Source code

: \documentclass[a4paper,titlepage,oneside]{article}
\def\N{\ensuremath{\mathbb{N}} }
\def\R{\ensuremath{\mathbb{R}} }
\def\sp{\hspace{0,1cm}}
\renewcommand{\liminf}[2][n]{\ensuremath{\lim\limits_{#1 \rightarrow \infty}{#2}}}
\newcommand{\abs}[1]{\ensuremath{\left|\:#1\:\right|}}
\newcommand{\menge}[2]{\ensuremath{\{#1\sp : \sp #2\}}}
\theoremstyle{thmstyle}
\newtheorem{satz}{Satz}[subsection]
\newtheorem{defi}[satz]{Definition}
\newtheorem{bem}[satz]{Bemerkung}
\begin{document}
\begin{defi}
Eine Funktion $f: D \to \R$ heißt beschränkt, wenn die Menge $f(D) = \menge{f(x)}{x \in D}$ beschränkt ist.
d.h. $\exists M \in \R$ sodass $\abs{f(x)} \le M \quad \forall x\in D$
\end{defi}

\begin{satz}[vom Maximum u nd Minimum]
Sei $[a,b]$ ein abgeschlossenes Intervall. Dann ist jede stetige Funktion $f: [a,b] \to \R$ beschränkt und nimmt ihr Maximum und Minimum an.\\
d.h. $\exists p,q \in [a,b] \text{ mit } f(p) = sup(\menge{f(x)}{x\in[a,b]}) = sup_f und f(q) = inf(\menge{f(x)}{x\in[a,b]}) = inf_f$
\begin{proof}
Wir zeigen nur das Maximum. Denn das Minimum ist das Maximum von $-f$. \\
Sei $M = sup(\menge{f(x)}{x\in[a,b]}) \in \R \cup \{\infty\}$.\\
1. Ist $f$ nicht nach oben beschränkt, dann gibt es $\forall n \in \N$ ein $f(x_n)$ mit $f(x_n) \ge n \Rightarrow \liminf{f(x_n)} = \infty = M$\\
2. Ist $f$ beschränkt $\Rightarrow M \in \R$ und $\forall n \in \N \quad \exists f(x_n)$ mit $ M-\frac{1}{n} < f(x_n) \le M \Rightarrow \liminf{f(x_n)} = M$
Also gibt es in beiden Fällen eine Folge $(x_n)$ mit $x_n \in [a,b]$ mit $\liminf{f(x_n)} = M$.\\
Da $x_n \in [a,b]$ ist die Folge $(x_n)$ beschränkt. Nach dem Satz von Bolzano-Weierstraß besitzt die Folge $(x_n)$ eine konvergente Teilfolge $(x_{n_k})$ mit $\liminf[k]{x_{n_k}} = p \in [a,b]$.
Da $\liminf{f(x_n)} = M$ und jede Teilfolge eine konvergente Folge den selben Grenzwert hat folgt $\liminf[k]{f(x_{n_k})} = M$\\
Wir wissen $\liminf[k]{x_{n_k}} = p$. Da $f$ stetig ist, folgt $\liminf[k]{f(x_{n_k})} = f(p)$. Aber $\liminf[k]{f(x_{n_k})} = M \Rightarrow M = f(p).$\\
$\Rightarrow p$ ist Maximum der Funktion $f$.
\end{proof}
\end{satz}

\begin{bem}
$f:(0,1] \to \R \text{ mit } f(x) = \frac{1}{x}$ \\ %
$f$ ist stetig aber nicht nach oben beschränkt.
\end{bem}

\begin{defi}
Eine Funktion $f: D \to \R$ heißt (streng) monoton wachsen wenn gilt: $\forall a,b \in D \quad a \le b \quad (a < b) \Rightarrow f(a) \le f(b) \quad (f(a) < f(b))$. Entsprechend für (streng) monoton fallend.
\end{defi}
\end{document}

What is required
Whenever the string "heißt" occurs in a line of the entries above, copy that line.

Solved exercise
Eine Funktion $f: D \to \R$ heißt beschränkt, wenn die Menge $f(D) = \menge{f(x)}{x \in D}$ beschränkt ist.
Eine Funktion $f: D \to \R$ heißt (streng) monoton wachsen wenn gilt: $\forall a,b \in D \quad a \le b \quad (a < b) \Rightarrow f(a) \le f(b) \quad (f(a) < f(b))$. Entsprechend für (streng) monoton fallend.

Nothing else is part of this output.